Christope Peloil : alto (2).
Gaetan Grandjean : acoustic and electric guitar.
Nicolas Méheust : Hammond organ, melotron, piano and bass.
Marcus Camus : percussion, drums.
Iwan Ellien du Bagad Gwengamp : Scottish soldier drum (3).
Dom Duff : vocals (1,4).
Solenn Lefeuvre : vocals (2).
L’Ensemble choral du Bout du Monde directed by Christian Desbordes (11,12).

Plus d’infos

  • Pourquoi l’émeraude+
    • On parle de Noces d’émeraude pour 40 ans de vie commune. « Reflets: » 1eralbum professionnel en 1970. Et, même si j’avais commencé à chanter en 1966, même si j’avais signé mon contrat chez Philips (Universal) en 1967, à la fin de l’année 1969 et le début de 1970, toute ma vie s’est décidée pour moi, et pas seulement musicalement. On peut en dire autant du mouvement autours de la musique celte qui a été déterminé à ce moment-là. Mais les couleurs vertes et bleu-vertes sont aussi mes couleurs fétiches. Besoin de calme dans le speed de la vie urbaine parisienne, si loin de la péninsule noyée dans les bleu-verts, probablement. Et le fait est, ces couleurs dominent plus la Bretagne et les pays celtes que les contrées plus à l’Est. Enfin, avant même de voter pour le candidat écologique René Dumont contre De Gaulle dans les années 60, je trouvais normal que le respect de la nature soit encouragé par les institutions, l’évidence que l’humain en fait partie, autant qu’autre chose, ceci associé à un rêve de progrès scientifiques qui faciliteraient la vie sans la faire disparaître.
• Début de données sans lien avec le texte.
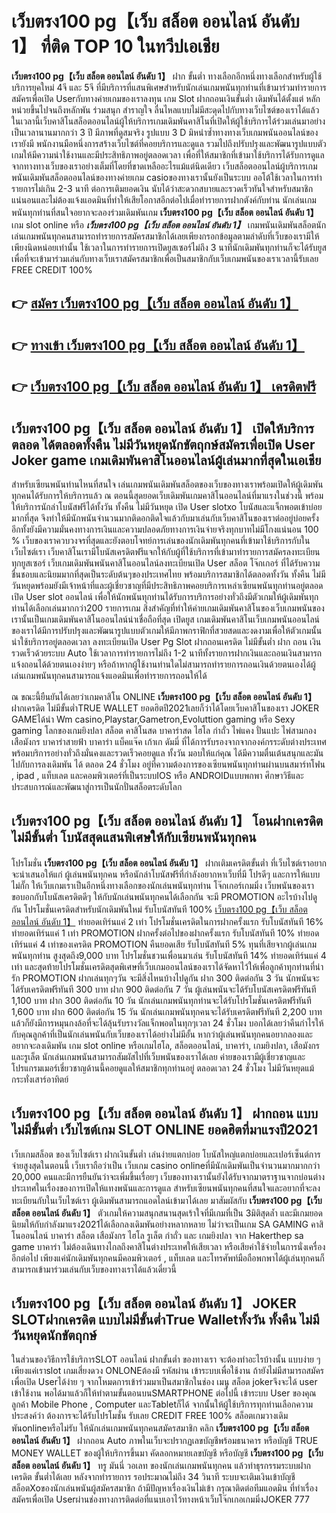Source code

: # เว็บตรง100 pg【เว็บ สล็อต ออนไลน์ อันดับ 1】  ที่ติด TOP 10 ในทวีปเอเชีย

**เว็บตรง100 pg【เว็บ สล็อต ออนไลน์ อันดับ 1】** ฝาก ขั้นต่ำ  ทางเลือกอีกหนึ่งทางเลือกสำหรับผู้ใช้บริการยุคใหม่ 4จี และ 5จี ที่มีบริการที่แสนพิเศษสำหรับนักเล่นเกมพนันทุกท่านที่เข้ามาร่วมทำรายการสมัครเพื่อเปิด Userกับทางค่ายเกมของเราลงทุน เกม Slot  ฝากถอนเงินขั้นต่ำ เดิมพันได้ตั้งแต่ หลักหน่วยขึ้นไปจนถึงหลักพัน ร่วมสนุก สำราญใจ ลื่นไหลแบบไม่มีสะดุดไปกับทางเว็บไซต์ของเราได้แล้วในเวลานี้เว็บคาสิโนสล็อตออนไลน์ผู้ให้บริการเกมเดิมพันคาสิโนที่เปิดให้ผู้ใช้บริการได้ร่วมเล่นมาอย่างเป็นเวลานานมากกว่า 3 ปี มีภาพที่ดูสมจริง รูปแบบ 3 D
มิหนำซ้ำทางทางเว็บเกมพนันออนไลน์ของเรายังมี พนักงานมือหนึ่งการสร้างเว็บไซต์ที่คอยบริการและดูแล  รวมไปถึงปรับปรุงและพัฒนารูปแบบตัวเกมให้มีความน่าใช้งานและมีประสิทธิภาพอยู่ตลอดเวลา เพื่อที่ให้สมาชิกที่เข้ามาใช้บริการได้รับการดูแลจากทางทางเว็บของเราอย่างเต็มที่โดยที่ขาดเหลืออะไรแม้แต่นิดเดียว เว็บสล็อตออนไลน์ผู้บริการเกมพนันเดิมพันสล็อตออนไลน์ของทางค่ายเกม casioของทางเรานั้นยังเป็นระบบ ออโต้ใช้เวลาในการทำรายการไม่เกิน 2-3 นาที ต่อการเติมยอดเงิน นับได้ว่าสะดวกสบายและรวดเร็วทันใจสำหรับสมาชิกแน่นอนและไม่ต้องแจ้งแอดมินที่ทำให้เสียโอกาสอีกต่อไปเมื่อทำรายการฝากตังค์กับท่าน
นักเล่นเกมพนันทุกท่านที่สนใจอยากจะลองร่วมเดิมพันเกม **เว็บตรง100 pg【เว็บ สล็อต ออนไลน์ อันดับ 1】** เกม slot online หรือ ***เว็บตรง100 pg【เว็บ สล็อต ออนไลน์ อันดับ 1】*** เกมพนันเดิมพันสล็อตนักเล่นเกมพนันทุกคนสามารถทำรายการสมัครสมาชิกได้เลยเพียงกรอกข้อมูลตามลำดับที่เว็บของเรามีให้เพียงนิดหน่อยเท่านั้น ใช้เวลาในการทำรายการเปิดยูสเซอร์ไม่ถึง 3 นาทีนักเดิมพันทุกท่านก็จะได้รับยูสเพื่อที่จะเข้ามาร่วมเล่นกับทางเว็บเราสมัครสมาชิกเพื่อเป็นสมาชิกกับเว็บเกมพนันของเราเวลานี้รับเลย FREE CREDIT 100%

## 👉 [สมัคร เว็บตรง100 pg【เว็บ สล็อต ออนไลน์ อันดับ 1】](https://archa888.com/)
## 👉 [ทางเข้า เว็บตรง100 pg【เว็บ สล็อต ออนไลน์ อันดับ 1】](https://archa888.com/)
## 👉 [เว็บตรง100 pg【เว็บ สล็อต ออนไลน์ อันดับ 1】 เครดิตฟรี](https://archa888.com/)

## เว็บตรง100 pg【เว็บ สล็อต ออนไลน์ อันดับ 1】 เปิดให้บริการตลอด ได้ตลอดทั้งคืน ไม่มีวันหยุดนักขัตฤกษ์สมัครเพื่อเปิด User Joker game เกมเดิมพันคาสิโนออนไลน์ผู้เล่นมากที่สุดในเอเชีย

สำหรับเซียนพนันท่านไหนที่สนใจ เล่นเกมพนันเดิมพันสล็อตของเว็บของทางเราพร้อมเปิดให้ผู้เดิมพันทุกคนได้รับการให้บริการแล้ว ณ ตอนนี้สุดยอดเว็บเดิมพันเกมคาสิโนออนไลน์ที่มาแรงในช่วงนี้ พร้อมให้บริการนักล่าโบนัสฟรีได้ทั้งวัน ทั้งคืน ไม่มีวันหยุด เปิด User slotxo โบนัสและแจ็กพอตเข้าบ่อยมากที่สุด จึงทำให้มีนักพนันจำนวนมากติดอกติดใจแล้วกับมาเล่นกับเว็บคาสิโนของเราต่ออยู่บ่อยครั้ง อีกทั้งยังมีความมั่นคงทางการเงินและความปลอดภัยทางการเงินจ่ายจริงทุกบาทไม่มีโกงแน่นอน 100 % เว็บของเราควบวงจรที่สุดและยังตอบโจทย์การเล่นของนักเดิมพันทุกคนที่เข้ามาใช้บริการกับในเว็บไซต์เรา
เว็บคาสิโนเรามีโบนัสเครดิตฟรีแจกให้กับผู้ที่ใช้บริการที่เข้ามาทำรายการสมัครลงทะเบียนทุกยูสเซอร์ เว็บเกมเดิมพันพนันคาสิโนออนไลน์ลงทะเบียนเปิด User สล็อต โจ๊กเกอร์ ที่ได้รับความชื่นชอบและนิยมมากที่สุดเป็นระดับต้นๆของประเทศไทย พร้อมบริการสมาชิกได้ตลอดทั้งวัน ทั้งคืน ไม่มีวันหยุดพร้อมยังมีเจ้าหน้าที่และผู้เชี่ยวชาญที่มีประสิทธิภาพคอยบริการเหล่าเซียนพนันทุกท่านอยู่ตลอด เปิด User slot ออนไลน์ เพื่อให้นักพนันทุกท่านได้รับการบริการอย่างทั่วถึงมีตัวเกมให้ผู้เดิมพันทุกท่านได้เลือกเล่นมากกว่า200 รายการเกม
สิ่งสำคัญที่ทำให้ค่ายเกมเดิมพันคาสิโนของเว็บเกมพนันของเรานั้นเป็นเกมเดิมพันคาสิโนออนไลน์น่าเชื่อถือที่สุด เปิดยูส  เกมเดิมพันคาสิโนเว็บเกมพนันออนไลน์ของเราได้มีการปรับปรุงและพัฒนารูปแบบตัวเกมให้มีภาพกราฟิกที่สวยสดและงดงามเพื่อให้ตัวเกมนั้นน่าใช้บริการอยู่ตลอดเวลา ลงทะเบียนเปิด User  Pg Slot ฝากถอนเครดิต ไม่มีขั้นต่ำ ฝาก ถอน เงินรวดเร็วด้วยระบบ Auto ใช้เวลาการทำรายการไม่ถึง 1-2 นาทีทั้งรายการฝากเงินและถอนเงินสามารถแจ้งถอนได้ด้วยตนเองง่ายๆ หรือถ้าหากผู้ใช้งานท่านใดไม่สามารถทำรายการถอนเงินด้วยตนเองได้ผู้เล่นเกมพนันทุกคนสามารถแจ้งแอดมินเพื่อทำรายการถอนให้ได้

ณ ขณะนี้ยืนยันได้เลยว่าเกมคาสิโน ONLINE **เว็บตรง100 pg【เว็บ สล็อต ออนไลน์ อันดับ 1】** ฝากเครดิต ไม่มีขั้นต่ำTRUE WALLET ยอดฮิตปี2021เลยก็ว่าได้โดยเว็บคาสิโนของเรา JOKER GAMEได้นำ  Wm casino,Playstar,Gametron,Evoluttion gaming หรือ Sexy gaming โลกของเกมยิงปลา สล็อต คาสิโนสด บาคาร่าสด ไฮโล กำถั่ว ไพ่แคง ปั่นแปะ ไพ่สามกอง เสือมังกร บาคาร่าสายฟ้า บาคาร่า แบ็คแจ๊ค เก้าเก ดัมมี่ ที่ได้การรับรองจากจากองค์กรระดับต่างประเทศ พร้อมบริการอย่างทั่วถึงมั่นคงและรวดเร็วคอยดูแล ทั้งวัน มอบให้แก่คุณ ได้มีความตื่นเต้นสนุกและมันไปกับการลงเดิมพัน ได้ ตลอด 24 ชั่วโมง อยู่ที่ความต้องการของเซียนพนันทุกท่านผ่านบนสมาร์ทโฟน , ipad , แท็บเลต และคอมพิวเตอร์ที่เป็นระบบIOS หรือ ANDROIDแบบพกพา ศึกษาวิธีและประสบการณ์และพัฒนาสู่การเป็นนักปั่นสล็อตระดับโลก

## เว็บตรง100 pg【เว็บ สล็อต ออนไลน์ อันดับ 1】 โอนฝากเครดิต ไม่มีขั้นต่ำ โบนัสสุดแสนพิเศษให้กับเซียนพนันทุกคน

โปรโมชั่น **เว็บตรง100 pg【เว็บ สล็อต ออนไลน์ อันดับ 1】** ฝากเติมเครดิตขั้นต่ำ ที่เว็บไซต์เราอยากจะนำเสนอให้แก่  ผู้เล่นพนันทุกคน หรือนักล่าโบนัสฟรีที่กำลังอยากหาเว็บที่มี โปรดีๆ และการให้แบบไม่กั๊ก ให้เว็บเกมเราเป็นอีกหนึ่งทางเลือกของนักเล่นพนันทุกท่าน โจ๊กเกอร์เกมมิ่ง เว็บพนันของเรา ขอบอกกับโบนัสเครดิตดีๆ ให้กับนักเล่นพนันทุกคนได้เลือกกัน จะมี PROMOTION อะไรบ้างไปดูกัน
โปรโมชั่นเครดิตสำหรับนักเดิมพันใหม่ รับโบนัสทันที 100% [เว็บตรง100 pg【เว็บ สล็อต ออนไลน์ อันดับ 1】](https://archa888.com/) ทำยอดเทิร์นแค่ 2 เท่า
โปรโมชั่นเครดิตในการฝากครั้งแรก รับโบนัสทันที 16% ทำยอดเทิร์นแค่ 1 เท่า
 PROMOTION ฝากครั้งต่อไปของฝากครั้งแรก รับโบนัสทันที 10% ทำยอดเทิร์นแค่ 4 เท่าของเครดิต
 PROMOTION คืนยอดเสีย รับโบนัสทันที 5% ทุนที่เสียจากผู้เล่นเกมพนันทุกท่าน สูงสุดถึง9,000 บาท
โปรโมชั่นชวนเพื่อนมาเล่น รับโบนัสทันที 14% ทำยอดเทิร์นแค่ 4 เท่า
และสุดท้ายโปรโมชั่นเครดิตสุดพิเศษที่เว็บเกมออนไลน์ของเราได้จัดหาไว้ให้เพื่อลูกค้าทุกท่านที่น่ารัก  PROMOTION ฝากเล่นทุกๆวัน จะมีสิ่งไหนบ้างไปดูกัน
ฝาก 300 ติดต่อกัน 3 วัน นักพนันจะได้รับเครดิตฟรีทันที 300 บาท
ฝาก 900 ติดต่อกัน 7 วัน ผู้เล่นพนันจะได้รับโบนัสเครดิตฟรีทันที 1,100 บาท
ฝาก 300 ติดต่อกัน 10 วัน นักเล่นเกมพนันทุกท่านจะได้รับโปรโมชั่นเครดิตฟรีทันที 1,600 บาท
ฝาก 600 ติดต่อกัน 15 วัน นักเล่นเกมพนันทุกคนจะได้รับเครดิตฟรีทันที 2,200 บาท
แล้วก็ยังมีการหมุนกงล้อที่จะได้ลุ้นรับรางวัลแจ็กพอตในทุกๆเวลา 24 ชั่วโมง บอกได้เลยว่าคืนกำไรให้กับคุณลูกค้าที่เป็นนักเล่นพนันกับเว็บของเราได้อย่างไม่มีอั้น หากว่าผู้เล่นพนันทุกคนอยากลองและอยากจะลงเดิมพัน เกม slot online หรือเกมไฮโล, สล็อตออนไลน์, บาคาร่า, เกมยิงปลา, เสือมังกร และรูเล็ต นักเล่นเกมพนันสามารถสัมผัสไปที่เว็บพนันของเราได้เลย ค่ายของเรามีผู้เชี่ยวชาญและโปรแกรมเมอร์เชี่ยวชาญด้านนี้คอยดูแลให้สมาชิกทุกท่านอยู่ ตลอดเวลา 24 ชั่วโมง ไม่มีวันหยุดแม้กระทั่งเสาร์อาทิตย์

## เว็บตรง100 pg【เว็บ สล็อต ออนไลน์ อันดับ 1】 ฝากถอน แบบไม่มีขั้นต่ำ  เว็บไซต์เกม SLOT ONLINE ยอดฮิตที่มาแรงปี2021

เว็บเกมสล็อต ของเว็บไซต์เรา ฝากเงินขั้นต่ำ เล่นง่ายแตกบ่อย โบนัสใหญ่แตกบ่อยและเปอร์เซ็นต์การจ่ายสูงสุดในตอนนี้ เว็บเราถือว่าเป็น เว็บเกม casino onlineที่มีนักเดิมพันเป็นจำนวนมากมากกว่า 20,000 คนและมีการยืนยันว่าจะเพิ่มขึ้นเรื่อยๆ เว็บของทางเรานั้นยังได้รับจากมาตราฐานจากบ่อนต่างประเทศในเรื่องของการเปิดให้แทงพนันและการดูแล สำหรับเซียนพนันทุกคนที่สนใจและอยากที่จะลงทะเบียนกับในเว็บไซต์เรา ผู้เดิมพันสามารถแอดไลน์เข้ามาได้เลย
	มาสัมผัสกับ **เว็บตรง100 pg【เว็บ สล็อต ออนไลน์ อันดับ 1】** ตัวเกมให้ความสนุกสนานสุดเร้าใจที่มีเกมที่เป็น 3มิติสุดล้ำ และมีเกมยอดนิยมให้กับกำลังมาแรง2021ได้เลือกลงเดิมพันอย่างหลากหลาย  ไม่ว่าจะเป็นเกม SA GAMING คาสิโนออนไลน์ บาคาร่า สล็อต เสือมังกร ไฮโล รูเล็ต กำถั่ว และ เกมยิงปลา จาก Hakerthep sa game บาคาร่า ไม่ต้องเดินทางไกลถึงคาสิโนต่างประเทศให้เสียเวลา หรือเสียค่าใช้จ่ายในการนั่งเครื่องอีกต่อไป เพียงแค่นักเดิมพันทุกคนมีคอมพิวเตอร์ , แท็บเลต และโทรศัพท์มือถือพกพาได้ผู้เล่นทุกคนก็สามารถเข้ามาร่วมเล่นกับเว็บของทางเราได้แล้วเดี๋ยวนี้

## เว็บตรง100 pg【เว็บ สล็อต ออนไลน์ อันดับ 1】 JOKER SLOTฝากเครดิต แบบไม่มีขั้นต่ำTrue Walletทั้งวัน ทั้งคืน ไม่มีวันหยุดนักขัตฤกษ์

ในส่วนของวิธีการใช้บริการSLOT ออนไลน์ ฝากขั้นต่ำ ของทางเรา จะต้องทำอะไรบ้างนั้น แบบง่าย ๆ เพียงแค่เราslot เกมเสี่ยงดวง ONLONEต้องมี รหัสผ่าน เข้าระบบเพื่อใช้งาน ถ้ายังไม่มีสามารถสมัครเพื่อเปิด Userได้ง่าย ๆ จากโหมดการเข้าร่วมมาเป็นสมาชิกในช่อง เมนู สล็อต jokerจึงจะได้ user เข้าใช้งาน พอได้มาแล้วก็ให้ทำตามขั้นตอนบนSMARTPHONE ต่อไปนี้
เข้าระบบ User  ของคุณลูกค้า Mobile Phone , Computer และTabletก็ได้
จากนั้นให้ผู้ใช้บริการทุกท่านเลือกความประสงค์ว่า ต้องการจะได้รับโปรโมชั่น รับเลย CREDIT FREE 100% สล็อตเกมวางเดิมพันonlineหรือไม่รับ
ให้นักเล่นเกมพนันทุกคนสมัครสมาชิก คลิก **เว็บตรง100 pg【เว็บ สล็อต ออนไลน์ อันดับ 1】** ฝากถอน Auto ภาพในเว็บจะปรากฏเลขบัญชีพร้อมธนาคาร หรือบัญชี TRUE MONEY WALLET ของผู้ให้บริการขึ้นมา
คัดลอกหมายเลขบัญชี หรือบัญชี **เว็บตรง100 pg【เว็บ สล็อต ออนไลน์ อันดับ 1】** ทรู มันนี่ วอเลท ของนักเล่นเกมพนันทุกคน แล้วทำธุรกรรมระบบฝากเครดิต ขั้นต่ำได้เลย
หลังจากทำรายการ รอประมาณไม่ถึง 34 วินาที ระบบจะเติมเงินเข้าบัญชีสล็อตXoของนักเล่นพนันผู้สมัครสมาชิก
ถ้ามีปัญหาเรื่องเงินไม่เข้า กรุณาติดต่อทีมแอดมิน ที่ทำเรื่องสมัครเพื่อเปิด Userผ่านช่องทางการติดต่อที่แนบเอาไว้ทางหน้าเว็บโจ๊กเกอเกมมิ่งJOKER 777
Mes envies de folk-rock, mes nostalgies de 1970 n’enlèvent rien de mon appétit pour les mixes peu habituels ou inédits.
  • 3e vague+
    • Je ne suis probablement pas le seul à vouloir fortement la dynamique d’une 3ème vague bretonne que le derby semblerait avoir lancée. La transformation (comme on dit en foot) n’est pas encore là. Il y a problème financier. Les industriels bretons ne mesurent pas l’interêt d’un mécenat pour la musique. Ils n’ont d’abord pas mesuré ce que le changement d’image de la Bretagne dans les années 70 et 90 leur a rapporté, comme à toute l’économie bretonne. Le deuxième problème est le temps : je n’ai pas le temps de faire tout ce qu’il faudrait pour promouvoir d’une façon ou d’une autre ma musique. J’arrivais davantage à le faire dans le passé. Il manque une prise de conscience des « élites » dirigeantes.
  • Méthode+
    • Dans l’ensemble de l’album, et d’ailleurs comme une grosse part de mon travail depuis le milieu des 80s, j’ai travaillé en MAO, musique assistée par ordinateur. J’aime bien cette façon de travailler. J’ai pu peaufiner mes arrangements, rythmiques, structures et autres chaque fois que le planning me le permettait, ceci jusqu’à l’enregistrement lui-même, parfois jusqu’au mixage ! Je peux donc donner aux musiciens choisis des musiques en audio, sur logiciel ou imprimées. Nous avons pu les répéter avant quelquefois de pouvoir déjà  les interpréter sur scène. Il y avait longtemps que je n’avais pas pu faire ça avant d’enregistrer. Mais ce fut possible parce que mes musiciens de scène se sont révélés tout à fait indiqués pour venir sur l’album. Depuis mes tous débuts, j’ai toujours écrit mes propres arrangements. L’écriture peut prendre differentes formes (ordinateur, oral). J’ai trop d’envies musicales, la vie est trop courte, pour des expériences où je me serais fondu dans un groupe. En musique vivante (plus rare en musique classique), les musiciens suggèrent parfois une modification ici ou là, que j’accepte ou laisse tomber. C’est entendu comme ça avec eux. Il s’agit d’interprétation réactive. Je laisse aussi une petite place pour l’improvisation, même si j’interviens dans son orientation. Il est arrivé dans le passé que le jeu de certains musiciens ne réponde pas tout à fait à mes souhaits. Dans ce disque, l’interprétation de tous a répondu à toutes mes attentes, voire plus.
  • Le titre en anglais+
    • Chez moi, il y a trois langues indispensables à mon avis : le Breton, le Français, l’Anglais. Je ne verrais pas d’inconvénient à ce que ces trois langues fassent partie de l’enseignement régulier en Bretagne…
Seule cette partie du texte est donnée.